EVERETT — The first vaping-related illness has been confirmed in Snohomish County.
About 530 similar cases have been reported across the country in the past few months. This is the sixth in the state. Seven people outside of Washington have died from their symptoms.
No single product has been linked to every case.
The Snohomish County woman is in her 20s. Other details have not been made public, such as her hometown, where she bought the product, what hospital she went to and whether her symptoms were caused by vaping nicotine or THC, the mind-altering substance in marijuana.
She purchased the vape liquid from a legal retailer and the packaging did not appear to be tampered with, according to the Snohomish Health District.
Her symptoms included shortness of breath and difficulty breathing. She was admitted to a local hospital in August, and has since been released.
The health district found out because of heightened awareness nationwide, spokesperson Heather Thomas said.
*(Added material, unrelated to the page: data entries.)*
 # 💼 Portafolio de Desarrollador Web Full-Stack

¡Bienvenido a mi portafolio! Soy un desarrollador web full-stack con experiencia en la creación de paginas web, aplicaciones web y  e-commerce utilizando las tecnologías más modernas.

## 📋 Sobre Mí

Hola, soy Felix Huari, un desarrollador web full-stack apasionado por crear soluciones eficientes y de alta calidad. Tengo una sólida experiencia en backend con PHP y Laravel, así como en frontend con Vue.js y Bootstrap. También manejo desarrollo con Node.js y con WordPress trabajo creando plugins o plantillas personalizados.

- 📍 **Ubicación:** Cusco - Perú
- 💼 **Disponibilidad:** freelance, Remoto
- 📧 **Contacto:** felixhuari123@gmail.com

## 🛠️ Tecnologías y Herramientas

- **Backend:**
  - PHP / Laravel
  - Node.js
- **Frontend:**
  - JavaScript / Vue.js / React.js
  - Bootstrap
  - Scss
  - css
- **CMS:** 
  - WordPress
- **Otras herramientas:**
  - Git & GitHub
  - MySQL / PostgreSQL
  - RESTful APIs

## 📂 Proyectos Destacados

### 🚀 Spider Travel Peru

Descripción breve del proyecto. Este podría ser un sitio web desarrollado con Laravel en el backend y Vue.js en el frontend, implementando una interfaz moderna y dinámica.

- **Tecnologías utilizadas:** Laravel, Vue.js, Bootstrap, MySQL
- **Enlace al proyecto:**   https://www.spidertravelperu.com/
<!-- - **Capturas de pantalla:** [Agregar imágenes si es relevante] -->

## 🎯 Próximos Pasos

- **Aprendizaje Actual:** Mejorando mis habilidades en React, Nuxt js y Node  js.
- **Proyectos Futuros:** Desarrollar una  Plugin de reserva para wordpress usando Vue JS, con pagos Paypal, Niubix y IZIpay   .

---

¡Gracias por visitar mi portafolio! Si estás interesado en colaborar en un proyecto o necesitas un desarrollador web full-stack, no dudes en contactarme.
“Our staff was going through hospital discharge databases to see patients who met the criteria,” she said. “After talking with the patient, it was determined she was a case within the state.”
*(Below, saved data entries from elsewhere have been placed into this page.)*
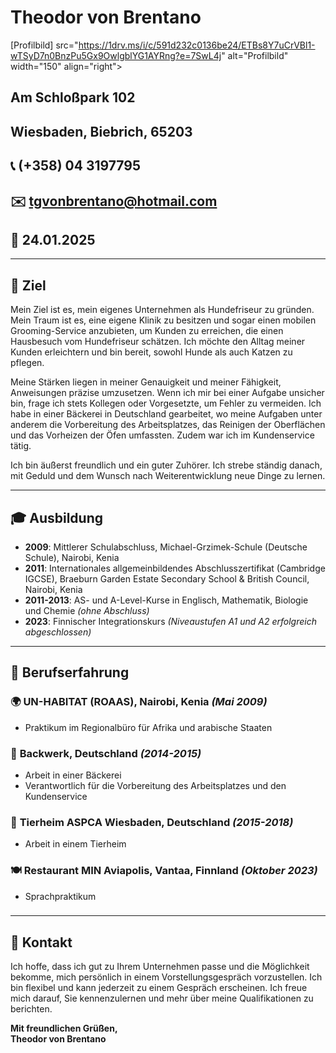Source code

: # Theodor von Brentano

[Profilbild] src="https://1drv.ms/i/c/591d232c0136be24/ETBs8Y7uCrVBl1-wTSyD7n0BnzPu5Gx9OwlgblYG1AYRng?e=7SwL4j" alt="Profilbild" width="150" align="right">

## Am Schloßpark 102  
## Wiesbaden, Biebrich, 65203  
## 📞 (+358) 04 3197795  
## ✉️ [tgvonbrentano@hotmail.com](mailto:tgvonbrentano@hotmail.com)  
## 📅 24.01.2025

---

## 🎯 Ziel

Mein Ziel ist es, mein eigenes Unternehmen als Hundefriseur zu gründen. Mein Traum ist es, eine eigene Klinik zu besitzen und sogar einen mobilen Grooming-Service anzubieten, um Kunden zu erreichen, die einen Hausbesuch vom Hundefriseur schätzen. Ich möchte den Alltag meiner Kunden erleichtern und bin bereit, sowohl Hunde als auch Katzen zu pflegen.

Meine Stärken liegen in meiner Genauigkeit und meiner Fähigkeit, Anweisungen präzise umzusetzen. Wenn ich mir bei einer Aufgabe unsicher bin, frage ich stets Kollegen oder Vorgesetzte, um Fehler zu vermeiden. Ich habe in einer Bäckerei in Deutschland gearbeitet, wo meine Aufgaben unter anderem die Vorbereitung des Arbeitsplatzes, das Reinigen der Oberflächen und das Vorheizen der Öfen umfassten. Zudem war ich im Kundenservice tätig.

Ich bin äußerst freundlich und ein guter Zuhörer. Ich strebe ständig danach, mit Geduld und dem Wunsch nach Weiterentwicklung neue Dinge zu lernen.

---

## 🎓 Ausbildung

- **2009**: Mittlerer Schulabschluss, Michael-Grzimek-Schule (Deutsche Schule), Nairobi, Kenia  
- **2011**: Internationales allgemeinbildendes Abschlusszertifikat (Cambridge IGCSE), Braeburn Garden Estate Secondary School & British Council, Nairobi, Kenia  
- **2011-2013**: AS- und A-Level-Kurse in Englisch, Mathematik, Biologie und Chemie *(ohne Abschluss)*  
- **2023**: Finnischer Integrationskurs *(Niveaustufen A1 und A2 erfolgreich abgeschlossen)*  

---

## 💼 Berufserfahrung

### 🌍 **UN-HABITAT (ROAAS), Nairobi, Kenia** *(Mai 2009)*
- Praktikum im Regionalbüro für Afrika und arabische Staaten  

### 🍞 **Backwerk, Deutschland** *(2014-2015)*
- Arbeit in einer Bäckerei  
- Verantwortlich für die Vorbereitung des Arbeitsplatzes und den Kundenservice  

### 🐾 **Tierheim ASPCA Wiesbaden, Deutschland** *(2015-2018)*
- Arbeit in einem Tierheim  

### 🍽️ **Restaurant MIN Aviapolis, Vantaa, Finnland** *(Oktober 2023)*
- Sprachpraktikum

###

---

## 📩 Kontakt  

Ich hoffe, dass ich gut zu Ihrem Unternehmen passe und die Möglichkeit bekomme, mich persönlich in einem Vorstellungsgespräch vorzustellen. Ich bin flexibel und kann jederzeit zu einem Gespräch erscheinen. Ich freue mich darauf, Sie kennenzulernen und mehr über meine Qualifikationen zu berichten.

**Mit freundlichen Grüßen,**  
**Theodor von Brentano**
It’s likely there have been earlier instances that have gone undetected, Thomas said.
People who use vaping devices should consider quitting, said Dr. Chris Spitters, the district’s interim health officer.
“The safety of these products is uncertain at best, and their contents are not regulated by consumer protection agencies,” he said.
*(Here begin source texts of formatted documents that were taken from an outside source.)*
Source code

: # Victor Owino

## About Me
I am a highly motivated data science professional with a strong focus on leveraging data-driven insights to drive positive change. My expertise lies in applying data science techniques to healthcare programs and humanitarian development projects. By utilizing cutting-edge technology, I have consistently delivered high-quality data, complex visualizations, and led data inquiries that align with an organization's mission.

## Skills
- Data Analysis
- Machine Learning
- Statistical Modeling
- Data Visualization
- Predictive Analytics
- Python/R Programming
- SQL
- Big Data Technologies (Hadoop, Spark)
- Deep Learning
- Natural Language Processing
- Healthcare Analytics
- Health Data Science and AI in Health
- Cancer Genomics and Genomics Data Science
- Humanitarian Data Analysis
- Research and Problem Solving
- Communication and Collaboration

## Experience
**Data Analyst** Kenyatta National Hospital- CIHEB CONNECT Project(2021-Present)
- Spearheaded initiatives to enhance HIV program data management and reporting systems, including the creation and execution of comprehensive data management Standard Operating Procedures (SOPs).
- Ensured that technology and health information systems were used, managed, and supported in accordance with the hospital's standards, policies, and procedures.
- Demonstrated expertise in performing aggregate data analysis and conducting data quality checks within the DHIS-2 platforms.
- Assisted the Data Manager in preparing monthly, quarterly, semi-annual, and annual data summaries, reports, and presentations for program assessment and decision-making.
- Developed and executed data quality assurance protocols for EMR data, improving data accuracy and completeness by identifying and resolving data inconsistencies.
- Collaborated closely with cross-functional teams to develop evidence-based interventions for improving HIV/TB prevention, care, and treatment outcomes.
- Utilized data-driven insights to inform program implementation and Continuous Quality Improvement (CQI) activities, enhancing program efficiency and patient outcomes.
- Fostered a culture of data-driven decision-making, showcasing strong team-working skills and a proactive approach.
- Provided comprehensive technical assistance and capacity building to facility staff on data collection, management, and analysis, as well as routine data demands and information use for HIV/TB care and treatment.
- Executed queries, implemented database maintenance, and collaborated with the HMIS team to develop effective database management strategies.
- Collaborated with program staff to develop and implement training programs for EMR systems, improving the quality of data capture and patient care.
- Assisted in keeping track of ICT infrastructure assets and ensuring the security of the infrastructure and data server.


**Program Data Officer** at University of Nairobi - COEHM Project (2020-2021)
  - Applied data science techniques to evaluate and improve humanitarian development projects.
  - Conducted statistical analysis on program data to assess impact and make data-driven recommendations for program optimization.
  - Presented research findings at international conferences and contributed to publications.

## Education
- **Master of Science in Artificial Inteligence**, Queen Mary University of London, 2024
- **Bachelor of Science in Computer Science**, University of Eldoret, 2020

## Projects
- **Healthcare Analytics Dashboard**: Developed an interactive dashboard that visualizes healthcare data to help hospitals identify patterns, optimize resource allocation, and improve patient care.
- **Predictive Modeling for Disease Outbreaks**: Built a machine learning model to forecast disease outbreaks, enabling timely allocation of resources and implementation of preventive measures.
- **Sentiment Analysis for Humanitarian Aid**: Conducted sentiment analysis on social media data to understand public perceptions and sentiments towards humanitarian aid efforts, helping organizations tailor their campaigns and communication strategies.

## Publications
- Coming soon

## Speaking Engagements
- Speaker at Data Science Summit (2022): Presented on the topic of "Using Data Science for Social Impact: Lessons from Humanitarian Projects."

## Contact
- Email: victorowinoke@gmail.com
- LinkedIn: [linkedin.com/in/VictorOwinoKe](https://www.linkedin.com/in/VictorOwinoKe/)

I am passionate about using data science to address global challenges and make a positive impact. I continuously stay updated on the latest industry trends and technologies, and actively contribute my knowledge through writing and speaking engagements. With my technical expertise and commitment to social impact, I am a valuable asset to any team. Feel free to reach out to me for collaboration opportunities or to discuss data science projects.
Those who do use these products should seek medical help if they experience fever, nausea, coughing, chest pain or shortness of breath.
Health care providers are encouraged to notify the Snohomish Health District of patients with unexplained lung disease who also have used any kind of e-cigarette within 90 days.
Earlier this month, President Donald Trump said the federal government will act to ban flavors in vape liquid, to deter children from using it.
Those rules could only apply to nicotine products because it’s federally regulated, unlike THC.
About 16% of people who have reported these kinds of symptoms nationwide have been younger than 18 years old, according to the Centers for Disease Control and Prevention.